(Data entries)
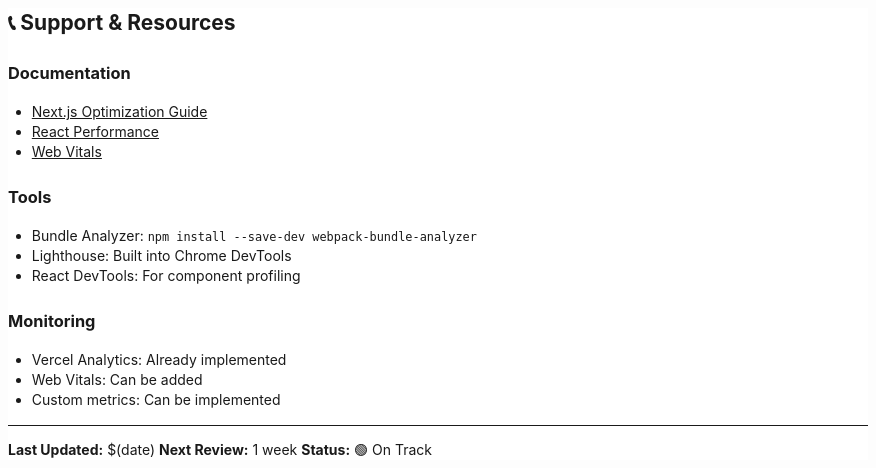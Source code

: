 
## 📞 Support & Resources

### Documentation
- [Next.js Optimization Guide](https://nextjs.org/docs/advanced-features/performance)
- [React Performance](https://react.dev/learn/render-and-commit)
- [Web Vitals](https://web.dev/vitals/)

### Tools
- Bundle Analyzer: `npm install --save-dev webpack-bundle-analyzer`
- Lighthouse: Built into Chrome DevTools
- React DevTools: For component profiling

### Monitoring
- Vercel Analytics: Already implemented
- Web Vitals: Can be added
- Custom metrics: Can be implemented

---

**Last Updated:** $(date)
**Next Review:** 1 week
**Status:** 🟢 On Track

THE PROBLEM: Look above for the line containing "- [Next.js Optimization"; copy from it through the last line, exactly, and nothing more.

SOLUTION TO THE EXERCISE:
- [Next.js Optimization Guide](https://nextjs.org/docs/advanced-features/performance)
- [React Performance](https://react.dev/learn/render-and-commit)
- [Web Vitals](https://web.dev/vitals/)

### Tools
- Bundle Analyzer: `npm install --save-dev webpack-bundle-analyzer`
- Lighthouse: Built into Chrome DevTools
- React DevTools: For component profiling

### Monitoring
- Vercel Analytics: Already implemented
- Web Vitals: Can be added
- Custom metrics: Can be implemented

---

**Last Updated:** $(date)
**Next Review:** 1 week
**Status:** 🟢 On Track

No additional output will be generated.